Professional athletes and their agents provide many anecdotal examples of negotiating better deals when they have no “back up” offers and “nothing to lose” because they can set ambitious anchor points.

Amos Tversky

Amos Tversky

In a separate study of job negotiation, Schaerer and team asked a hundred people whether they would prefer to negotiate a job offer with a weak alternative or without any alternative.
More than 90 percent indicated that they would prefer to enter the negotiation with an unattractive alternative offer, confirming the popular assumption that any alternative is seen as better than no alternative.

Another of Schaerer’s lab studies asked volunteers to imagine they were selling a used music CD by The Rolling Stones.
They randomly assigned participants to three groups and gave each group different information about their alternatives, ranging from:

  • No offers (no alternative),
  • One offer at USD $2 (weak alternative),
  • A bid at USD $8 (strong alternative).
Roderick Swaab

Roderick Swaab

Volunteers in each group proposed a first offer, and rated the degree of power they felt.
Not surprisingly, people with the strong alternative felt the most powerful and those with no alternative felt the least powerful.

However, people with a weak alternative felt more powerful than those with no alternative, but they made lower first offers, signaling less confidence than participants with no alternative.
Having alternatives, whether poor or attractive, may make people feel powerful but can undermine negotiation performance.

Schaerer’s team further explored this paradox by pairing participants as a  “seller” who was offering a Starbucks mug during a face-to-face meeting, and a potential “buyer.”

Adam Galinsky

Adam Galinsky

Before the meeting, the seller received a phone call from “another buyer,” who was actually a confederate.
For half of the “sellers,” the potential buyer either made a low offer or declined to bid.

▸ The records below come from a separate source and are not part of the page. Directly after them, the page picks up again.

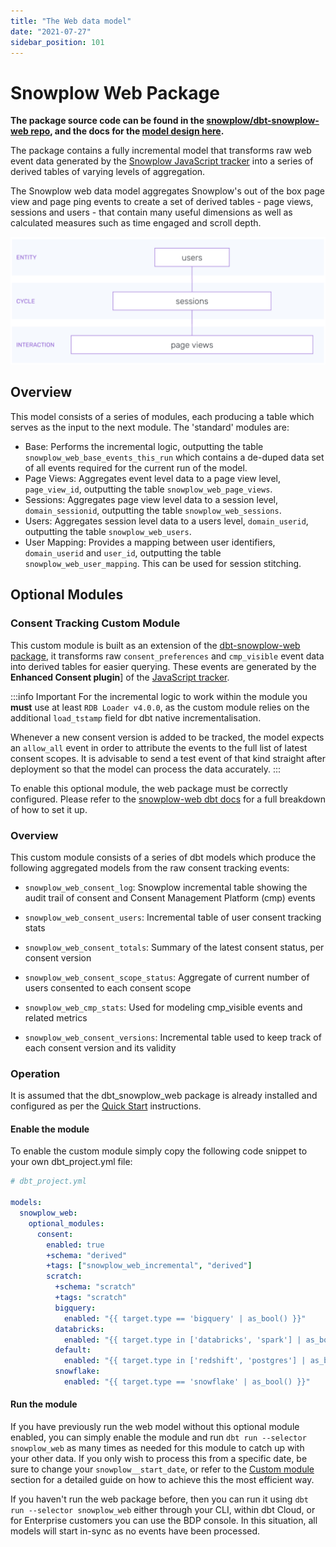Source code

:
 ```yaml
---
title: "The Web data model"
date: "2021-07-27"
sidebar_position: 101
---
```


# Snowplow Web Package

**The package source code can be found in the [snowplow/dbt-snowplow-web repo](https://github.com/snowplow/dbt-snowplow-web), and the docs for the [model design here](https://snowplow.github.io/dbt-snowplow-web/#!/overview/snowplow_web).**

The package contains a fully incremental model that transforms raw web event data generated by the [Snowplow JavaScript tracker](https://docs.snowplowanalytics.com/docs/collecting-data/collecting-from-own-applications/javascript-trackers/) into a series of derived tables of varying levels of aggregation.

The Snowplow web data model aggregates Snowplow's out of the box page view and page ping events to create a set of derived tables - page views, sessions and users - that contain many useful dimensions as well as calculated measures such as time engaged and scroll depth.

![](images/image-3.png)

## Overview

This model consists of a series of modules, each producing a table which serves as the input to the next module. The 'standard' modules are:

- Base: Performs the incremental logic, outputting the table `snowplow_web_base_events_this_run` which contains a de-duped data set of all events required for the current run of the model.
- Page Views: Aggregates event level data to a page view level, `page_view_id`, outputting the table `snowplow_web_page_views`.
- Sessions: Aggregates page view level data to a session level, `domain_sessionid`, outputting the table `snowplow_web_sessions`.
- Users: Aggregates session level data to a users level, `domain_userid`, outputting the table `snowplow_web_users`.
- User Mapping: Provides a mapping between user identifiers, `domain_userid` and `user_id`, outputting the table `snowplow_web_user_mapping`. This can be used for session stitching.

## Optional Modules

### Consent Tracking Custom Module

This custom module is built as an extension of the [dbt-snowplow-web package](/docs/modeling-your-data/modeling-your-data-with-dbt/dbt-models/dbt-web-data-model/index.md), it transforms raw `consent_preferences` and `cmp_visible` event data into derived tables for easier querying. These events are generated by the **Enhanced Consent plugin**] of the [JavaScript tracker](/docs/collecting-data/collecting-from-own-applications/javascript-trackers/index.md).

:::info Important
For the incremental logic to work within the module you **must** use at least `RDB Loader v4.0.0`, as the custom module relies on the additional `load_tstamp` field for dbt native incrementalisation.

Whenever a new consent version is added to be tracked, the model expects an `allow_all` event in order to attribute the events to the full list of latest consent scopes. It is advisable to send a test event of that kind straight after deployment so that the model can process the data accurately.
:::

To enable this optional module, the web package must be correctly configured. Please refer to the [snowplow-web dbt docs](/docs/modeling-your-data/modeling-your-data-with-dbt/index.md) for a full breakdown of how to set it up.

### Overview

This custom module consists of a series of dbt models which produce the following aggregated models from the raw consent tracking events:

  - `snowplow_web_consent_log`: Snowplow incremental table showing the audit trail of consent and Consent Management Platform (cmp) events

  - `snowplow_web_consent_users`: Incremental table of user consent tracking stats

  - `snowplow_web_consent_totals`: Summary of the latest consent status, per consent version

  - `snowplow_web_consent_scope_status`: Aggregate of current number of users consented to each consent scope

  - `snowplow_web_cmp_stats`: Used for modeling cmp_visible events and related metrics

  - `snowplow_web_consent_versions`: Incremental table used to keep track of each consent version and its validity


### Operation

It is assumed that the dbt_snowplow_web package is already installed and configured as per the [Quick Start](/docs/modeling-your-data/modeling-your-data-with-dbt/dbt-quickstart/index.md) instructions.

#### Enable the module

To enable the custom module simply copy the following code snippet to your own dbt_project.yml file:

```yml
# dbt_project.yml

models:
  snowplow_web:
    optional_modules:
      consent:
        enabled: true
        +schema: "derived"
        +tags: ["snowplow_web_incremental", "derived"]
        scratch:
          +schema: "scratch"
          +tags: "scratch"
          bigquery:
            enabled: "{{ target.type == 'bigquery' | as_bool() }}"
          databricks:
            enabled: "{{ target.type in ['databricks', 'spark'] | as_bool() }}"
          default:
            enabled: "{{ target.type in ['redshift', 'postgres'] | as_bool() }}"
          snowflake:
            enabled: "{{ target.type == 'snowflake' | as_bool() }}"
```

####  Run the module
If you have previously run the web model without this optional module enabled, you can simply enable the module and run `dbt run --selector snowplow_web` as many times as needed for this module to catch up with your other data. If you only wish to process this from a specific date, be sure to change your `snowplow__start_date`, or refer to the [Custom module](/docs/modeling-your-data/modeling-your-data-with-dbt/dbt-custom-models/index.md) section for a detailed guide on how to achieve this the most efficient way.

If you haven't run the web package before, then you can run it using `dbt run --selector snowplow_web` either through your CLI, within dbt Cloud, or for Enterprise customers you can use the BDP console. In this situation, all models will start in-sync as no events have been processed.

“Sellers” without an alternative offer said they felt less powerful, but made higher first offers and received considerably higher sales prices than negotiators with a an unattractive alternative.

In another situation, half of the “sellers” concentrated on available alternatives (none, weak, or strong) and the remaining negotiators focused on the target price.

Volunteers with unappealing alternatives negotiated worse deals than those without other options when they focused on alternatives, but “sellers” avoided this pitfall by concentrating on the target price.
This is another validation of focusing on the goal when alternatives are weak, and of the power of first-offer anchors.

Negotiators with non-existent or unappealing alternatives benefit from caution in setting modest first offers driven by feeling powerless.
Instead, the situation can be reconstrued as an opportunity to set audacious goals, reflected in an ambitious opening offer.

  • How do you overcome lowball anchoring when you have few negotiation alternatives?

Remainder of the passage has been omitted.